[Stoves] Alternative to charcoal

Paal Wendelbo paaw at online.no
Tue Apr 9 04:27:30 CDT 2013


Dear stovers

Wood or charcoal, the eternal discussion at the List; I don’t know if it possible to bring something new to the discussion but I will try.  My experience is from forest in Norway and Africa, not in Canada. About 200 years ago we changed from open fire to cast iron stoves for cooking and heating and 80 years ago, when I was a child some still used open fire connected to chimney for cooking and heating in the rural arias; today there is about 50% more forest in Norway than for 100 years ago caused partly by less use of wood for cooking/ heating and partly from change of grazing animals. When I was in Africa 1984 to 2000 the forest was shrinking due to charcoal production, need of building materials and need of arable land. In Zambia with a population of 13m recently they had about 2m charcoal stoves each using 2.7 kg charcoal average every day. About 15% of adult people were in one or another way involved into the charcoal business. 

To produce 2,7 kg charcoal you need about 10-12 kg firewood, depending on the kiln. 10 kg of wood like pellets or woodchips into a TLUD will give 10 to 15 hours of cooking on the energy generally by charcoal cooking, left in the air around the kiln and in addition giving 2.5 kg biochar. If you change the wood from the forest with pelletized agriculture, forestry and milling waste and combustible waste from household, marked places, and industry, you save quite a lot of forest, and if the charcoal business with their decentralized infrastructure; change from charcoal to pellets and chopped waste wood, they will not lose their jobs.
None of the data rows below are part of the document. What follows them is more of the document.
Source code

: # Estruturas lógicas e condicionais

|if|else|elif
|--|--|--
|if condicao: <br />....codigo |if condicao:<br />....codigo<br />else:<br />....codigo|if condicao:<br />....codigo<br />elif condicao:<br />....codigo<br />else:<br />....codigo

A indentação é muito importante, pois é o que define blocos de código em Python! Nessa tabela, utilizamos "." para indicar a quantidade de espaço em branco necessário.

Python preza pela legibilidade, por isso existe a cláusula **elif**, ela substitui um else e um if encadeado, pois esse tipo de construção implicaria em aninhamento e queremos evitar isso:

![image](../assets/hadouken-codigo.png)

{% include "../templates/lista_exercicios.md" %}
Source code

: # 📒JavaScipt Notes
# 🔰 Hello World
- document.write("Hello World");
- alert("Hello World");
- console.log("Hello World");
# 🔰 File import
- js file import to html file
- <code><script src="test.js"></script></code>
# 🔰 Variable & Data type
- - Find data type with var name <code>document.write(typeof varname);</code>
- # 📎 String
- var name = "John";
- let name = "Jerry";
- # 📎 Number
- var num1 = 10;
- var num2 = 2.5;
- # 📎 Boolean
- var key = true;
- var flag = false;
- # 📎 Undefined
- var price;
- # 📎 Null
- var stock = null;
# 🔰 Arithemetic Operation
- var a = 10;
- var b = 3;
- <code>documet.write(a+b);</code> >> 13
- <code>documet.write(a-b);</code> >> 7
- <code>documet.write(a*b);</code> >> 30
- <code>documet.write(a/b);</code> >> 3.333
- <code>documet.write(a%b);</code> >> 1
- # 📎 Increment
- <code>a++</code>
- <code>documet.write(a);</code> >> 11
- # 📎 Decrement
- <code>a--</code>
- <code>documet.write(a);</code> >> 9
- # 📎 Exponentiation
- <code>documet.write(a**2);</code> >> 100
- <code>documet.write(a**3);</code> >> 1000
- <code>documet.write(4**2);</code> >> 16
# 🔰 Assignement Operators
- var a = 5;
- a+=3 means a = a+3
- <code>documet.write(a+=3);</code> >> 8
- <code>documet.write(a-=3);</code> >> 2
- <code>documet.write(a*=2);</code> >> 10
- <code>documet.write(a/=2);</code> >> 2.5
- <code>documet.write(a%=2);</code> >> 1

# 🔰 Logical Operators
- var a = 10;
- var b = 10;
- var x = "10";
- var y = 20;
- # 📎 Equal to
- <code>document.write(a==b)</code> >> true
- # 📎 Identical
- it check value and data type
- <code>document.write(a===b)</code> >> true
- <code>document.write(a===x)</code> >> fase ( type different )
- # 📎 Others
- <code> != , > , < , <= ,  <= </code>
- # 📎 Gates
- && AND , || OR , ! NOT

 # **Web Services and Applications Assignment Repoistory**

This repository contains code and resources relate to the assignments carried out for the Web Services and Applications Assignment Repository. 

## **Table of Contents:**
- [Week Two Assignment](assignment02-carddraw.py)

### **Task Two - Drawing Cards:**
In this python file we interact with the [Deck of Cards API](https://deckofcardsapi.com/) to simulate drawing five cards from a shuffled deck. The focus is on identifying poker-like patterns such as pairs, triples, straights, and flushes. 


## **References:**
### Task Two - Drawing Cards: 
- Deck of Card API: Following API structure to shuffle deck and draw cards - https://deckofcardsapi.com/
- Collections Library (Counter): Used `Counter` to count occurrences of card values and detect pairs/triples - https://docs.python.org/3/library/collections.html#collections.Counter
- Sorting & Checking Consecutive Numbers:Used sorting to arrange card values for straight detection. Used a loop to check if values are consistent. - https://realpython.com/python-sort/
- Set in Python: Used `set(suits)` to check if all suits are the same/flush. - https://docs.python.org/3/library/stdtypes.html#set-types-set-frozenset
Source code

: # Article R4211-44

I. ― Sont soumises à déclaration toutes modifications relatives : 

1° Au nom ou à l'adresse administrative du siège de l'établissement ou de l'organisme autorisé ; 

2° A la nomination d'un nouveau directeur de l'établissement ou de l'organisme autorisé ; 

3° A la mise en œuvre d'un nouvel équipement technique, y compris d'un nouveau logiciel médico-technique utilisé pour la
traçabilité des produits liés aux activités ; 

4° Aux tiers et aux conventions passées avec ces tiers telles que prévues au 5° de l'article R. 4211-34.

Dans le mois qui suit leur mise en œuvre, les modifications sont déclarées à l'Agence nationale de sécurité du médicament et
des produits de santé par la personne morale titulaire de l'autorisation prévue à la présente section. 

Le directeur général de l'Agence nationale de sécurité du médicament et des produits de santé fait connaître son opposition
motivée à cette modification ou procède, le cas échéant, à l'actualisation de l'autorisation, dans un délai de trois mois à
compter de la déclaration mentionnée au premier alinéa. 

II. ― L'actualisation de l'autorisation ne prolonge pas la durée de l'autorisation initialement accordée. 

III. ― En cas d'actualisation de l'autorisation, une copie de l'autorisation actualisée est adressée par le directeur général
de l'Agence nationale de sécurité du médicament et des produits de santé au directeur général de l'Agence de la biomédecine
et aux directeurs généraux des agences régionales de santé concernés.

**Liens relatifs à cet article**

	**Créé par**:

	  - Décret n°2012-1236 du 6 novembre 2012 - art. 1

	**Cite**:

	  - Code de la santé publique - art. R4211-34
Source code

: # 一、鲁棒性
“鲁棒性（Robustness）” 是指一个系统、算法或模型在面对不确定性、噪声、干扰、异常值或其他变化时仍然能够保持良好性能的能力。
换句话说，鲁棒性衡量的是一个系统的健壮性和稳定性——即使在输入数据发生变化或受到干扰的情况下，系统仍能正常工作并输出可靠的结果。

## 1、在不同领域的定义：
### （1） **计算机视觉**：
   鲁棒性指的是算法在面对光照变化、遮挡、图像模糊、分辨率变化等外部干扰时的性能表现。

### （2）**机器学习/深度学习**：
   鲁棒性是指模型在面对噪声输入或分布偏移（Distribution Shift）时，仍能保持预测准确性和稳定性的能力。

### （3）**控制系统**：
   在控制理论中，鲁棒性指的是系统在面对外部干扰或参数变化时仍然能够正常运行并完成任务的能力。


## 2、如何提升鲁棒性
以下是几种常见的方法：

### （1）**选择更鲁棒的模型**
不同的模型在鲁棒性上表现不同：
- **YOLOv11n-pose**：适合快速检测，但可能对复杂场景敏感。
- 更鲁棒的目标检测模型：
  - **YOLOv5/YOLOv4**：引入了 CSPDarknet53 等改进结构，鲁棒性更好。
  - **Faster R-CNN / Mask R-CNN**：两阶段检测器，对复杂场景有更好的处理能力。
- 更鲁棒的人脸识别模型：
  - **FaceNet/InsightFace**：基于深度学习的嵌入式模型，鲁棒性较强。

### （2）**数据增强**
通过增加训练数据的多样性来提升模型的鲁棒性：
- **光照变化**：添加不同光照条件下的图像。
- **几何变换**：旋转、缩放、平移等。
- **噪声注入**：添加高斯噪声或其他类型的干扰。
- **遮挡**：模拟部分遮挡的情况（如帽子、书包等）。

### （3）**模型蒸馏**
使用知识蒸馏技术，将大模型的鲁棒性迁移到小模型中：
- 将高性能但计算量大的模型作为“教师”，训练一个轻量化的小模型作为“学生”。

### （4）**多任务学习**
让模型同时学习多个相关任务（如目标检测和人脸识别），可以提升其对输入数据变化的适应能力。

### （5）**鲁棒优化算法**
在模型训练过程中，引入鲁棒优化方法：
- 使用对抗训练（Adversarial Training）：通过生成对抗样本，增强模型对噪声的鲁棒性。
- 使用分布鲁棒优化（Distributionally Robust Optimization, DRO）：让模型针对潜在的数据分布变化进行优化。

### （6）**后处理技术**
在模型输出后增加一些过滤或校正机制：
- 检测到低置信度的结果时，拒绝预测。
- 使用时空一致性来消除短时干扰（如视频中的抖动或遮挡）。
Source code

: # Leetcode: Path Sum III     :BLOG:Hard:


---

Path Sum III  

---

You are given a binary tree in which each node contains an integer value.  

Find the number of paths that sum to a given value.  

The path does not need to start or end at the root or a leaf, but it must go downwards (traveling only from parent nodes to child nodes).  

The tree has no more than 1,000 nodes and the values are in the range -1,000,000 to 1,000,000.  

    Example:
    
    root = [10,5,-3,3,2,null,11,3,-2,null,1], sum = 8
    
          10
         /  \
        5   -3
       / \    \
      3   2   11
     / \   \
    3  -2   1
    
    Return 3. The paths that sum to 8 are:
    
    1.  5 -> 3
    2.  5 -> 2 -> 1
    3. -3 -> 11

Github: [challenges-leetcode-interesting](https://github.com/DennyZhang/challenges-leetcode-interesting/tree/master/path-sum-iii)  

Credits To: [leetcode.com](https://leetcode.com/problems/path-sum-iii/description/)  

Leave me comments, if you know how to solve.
They will also create new jobs, which are extremely needed.

With regards Paal W


From: Crispin Pemberton-Pigott 
Sent: Tuesday, April 09, 2013 7:18 AM
To: 'Discussion of biomass cooking stoves' 
Subject: Re: [Stoves] Alternative to charcoal

Dear Jock

 

>The numbers I have for wood pellets suggest around 8,000 BTUs per pound. 

 

There is a pretty comprehensive list of heat values at the back of a WBT spreadsheet. 12,000 would be a a bit about right for charcoal. The heat value of char produced in a TLUD or a fire has not been very well studied. Jim Jetter’s Aug 2012 paper has some values.

 

The heat value of wood is only what people are going to get from it, not what it would be if it were dried (which also applies to charcoal).

 

I am in Central Java at the moment and the charcoal in the lab has been sitting around for a while. The average moisture content is 8.8% according the lab lady Julianna. The heat content is 26.7 MJ/kg which is slightly below the 12,000 BTU mark.

 

The local wood even after months of drying is about 15-16% moisture. With a heat content of about 19.2 MJ/kg dry at 16% it is 15.7 MJ/kg. Lots of woods have a lower heat value than that and many people use damp wood – no doubt about it. It bubbles and dribbles continuously.  So the reality is that what people put into their stoves is often below ½ the heat value of charcoal per kg. Further, the char produced by a TLUD is expected to be 0% moisture if it is used within a day or so it will pay to keep an eye on what exactly is being claimed. Fresh charcoal has a very low moisture level. Most fuelwood does not. That is the comparison I am thinking of. A direct comparison between the average fuelwood as used and locally made charcoal as used is ≈15.5 v.s. 29.5 MJ/kg.

 

If I put 1 kg of 15% moisture wattle (15.9 MJ/kg) into a TLUD stove and create 20% char (20% of the moist mass) the net heat provided by the fire is 10 MJ/kg. The heat available from the char is still 29.5 so the total is the difference the bit between: 15.9-10 = 5.9 MJ.

 

If someone wants to switch from wood fuel to a ‘cleaner’ TLUD and that TLUD is not 1.5 times as efficient in transferring heat, their raw fuel consumption will increase.